Aurel Dragan 09/07/2018 | 12:48

The global growth comes has a good period but comes with a deterioration of payment deadlines. Days sales outstanding (DSO) increased by 2 days in 2017 up to 66 days on average worldwide, the highest level since 2007, according to a study by Euler Hermes Economic Research. In the last five years, the debt repayment was constant at 64 days.

As global growth has accelerated, companies have expanded their trust in their customers by extending the payment term. Thus, we expect the DSO to increase by another day to 67 days in 2018, due to positive economic and financial prospects.

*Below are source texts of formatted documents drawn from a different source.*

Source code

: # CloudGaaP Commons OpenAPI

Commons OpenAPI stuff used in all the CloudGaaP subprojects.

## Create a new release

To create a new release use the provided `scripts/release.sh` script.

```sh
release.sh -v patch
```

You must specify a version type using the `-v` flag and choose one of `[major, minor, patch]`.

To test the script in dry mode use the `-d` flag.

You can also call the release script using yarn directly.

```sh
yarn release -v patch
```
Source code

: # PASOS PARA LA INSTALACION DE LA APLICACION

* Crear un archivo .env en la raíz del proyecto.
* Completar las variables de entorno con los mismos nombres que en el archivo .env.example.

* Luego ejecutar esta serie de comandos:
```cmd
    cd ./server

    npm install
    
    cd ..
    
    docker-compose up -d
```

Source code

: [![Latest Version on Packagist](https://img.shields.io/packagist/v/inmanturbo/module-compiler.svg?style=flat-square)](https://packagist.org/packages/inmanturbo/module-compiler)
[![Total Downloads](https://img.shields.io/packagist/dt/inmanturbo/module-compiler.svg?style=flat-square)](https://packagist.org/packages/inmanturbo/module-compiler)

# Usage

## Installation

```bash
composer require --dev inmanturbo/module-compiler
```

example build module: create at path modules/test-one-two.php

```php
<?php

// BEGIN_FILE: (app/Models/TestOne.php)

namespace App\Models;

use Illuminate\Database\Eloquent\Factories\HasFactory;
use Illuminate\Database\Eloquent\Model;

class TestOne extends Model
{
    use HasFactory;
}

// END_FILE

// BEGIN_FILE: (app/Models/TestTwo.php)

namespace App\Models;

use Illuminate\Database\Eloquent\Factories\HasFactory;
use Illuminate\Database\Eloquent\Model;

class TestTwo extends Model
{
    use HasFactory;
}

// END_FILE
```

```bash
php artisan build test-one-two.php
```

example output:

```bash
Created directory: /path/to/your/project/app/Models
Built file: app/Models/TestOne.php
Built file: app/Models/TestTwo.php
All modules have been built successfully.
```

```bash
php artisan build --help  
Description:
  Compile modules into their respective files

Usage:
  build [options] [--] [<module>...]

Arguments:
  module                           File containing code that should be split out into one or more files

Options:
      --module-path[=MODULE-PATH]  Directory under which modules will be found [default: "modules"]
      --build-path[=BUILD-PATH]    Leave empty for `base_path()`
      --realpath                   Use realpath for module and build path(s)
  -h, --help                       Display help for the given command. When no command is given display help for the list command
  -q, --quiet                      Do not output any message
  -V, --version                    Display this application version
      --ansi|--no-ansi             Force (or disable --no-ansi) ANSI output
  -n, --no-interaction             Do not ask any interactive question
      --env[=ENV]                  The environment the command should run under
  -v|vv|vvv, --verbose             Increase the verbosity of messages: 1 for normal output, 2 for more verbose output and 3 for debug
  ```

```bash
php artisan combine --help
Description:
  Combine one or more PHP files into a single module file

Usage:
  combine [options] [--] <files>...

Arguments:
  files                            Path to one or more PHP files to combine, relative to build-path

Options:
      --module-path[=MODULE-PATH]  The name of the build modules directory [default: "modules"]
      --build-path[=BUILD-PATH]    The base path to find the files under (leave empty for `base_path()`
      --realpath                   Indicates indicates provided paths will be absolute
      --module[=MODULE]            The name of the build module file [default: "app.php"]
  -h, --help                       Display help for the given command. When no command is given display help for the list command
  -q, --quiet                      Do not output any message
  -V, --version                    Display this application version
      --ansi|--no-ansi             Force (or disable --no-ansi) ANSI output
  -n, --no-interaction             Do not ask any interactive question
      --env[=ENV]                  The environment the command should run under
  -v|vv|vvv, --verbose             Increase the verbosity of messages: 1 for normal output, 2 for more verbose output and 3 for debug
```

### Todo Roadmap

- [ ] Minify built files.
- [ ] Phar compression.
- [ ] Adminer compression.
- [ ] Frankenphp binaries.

The 2007-2008 economic and financial crisis has prompted companies to closely monitor or accelerate debt collection, reflected in the sharp drop in DSO (-5 days, down to 60 days in 2008 on average). The return to growth allowed DSO to go to 64 days, remaining constant from 2012 to 2016, against the background of + 2.8 percent p.a. average GDP growth.

Expanding payment deadlines globally

On a sample of 25,000 listed companies in 20 sectors and 36 countries, DSO has increased by 2 days on average globally, reaching 66 days by the end of 2017. Thus, a single company in four is paid by its customers in less than 31 days, and one in four is paid after 90 days. By comparison in 2016, one in four companies receives a payment within 88 days. The expansion of DSOs reflects a relaxation of business-to-business payment standards. As global economic health improves, companies tend to trust their customers to pay for them despite the growing insolvency of large companies.

From the perspective of the relative levels of the DSO, there are three main groups of countries:

  1. Countries with an average DSO of 51 days or less. The country with the lowest DSO worldwide is New Zealand with 43 days. Other countries with relatively short collection periods are the Nordic countries (Denmark and Finland), Austria and Switzerland, the United States, and finally the Netherlands (where there has been a four-day increase of the DSO due to strong growth in telecommunication, technology and support services).
  2. The group of the other 7 countries for which the DSO remains below the global average includes, among others, Germany (54 days), Canada (54), Brazil (62) and the United Kingdom (53 where the DSO remains stable despite the uncertainties at Brexit), while Russia is slowing down the DSO by 2 days to 56 days, with a quarter of companies being paid less than 22 days.
  3. Finally, the remaining group of 12 countries with an average DSO over the global average of 66 days, such as France (74), Italy (83), Romania (68). China records the highest average DSO (92 days). With an average DSO of 74 or 83 days, Portugal and Turkey remain closely monitored, as on average only one in four companies is paid after four months in these two countries.

If we turn our attention to the evolution of DSO by industry, we mention growth in sectors such as Aeronautics (+4 days in 2017, +12 days vs. 2012), Automotive (+3 days, +7 days), Construction (+3 days ) and Electronics (+3 days). Only 4 sectors record a stabilization of DSOs: Food, durables, Machinery and consumer goods, while the pharmaceutical and services sector has seen an improvement in DSOs.

The largest DSOs are registered in the sectors Aeronautics (72), Automotive (72), Machinery (87) and Electronics (91), the global average being 66 days. Immediately below the global average are the energy sector (63), the Metals sector (58) and the paper and cardboard sector (62). The opposite is the food sector (46 days), transport (49 days) and the durable consumer goods sector (49 days).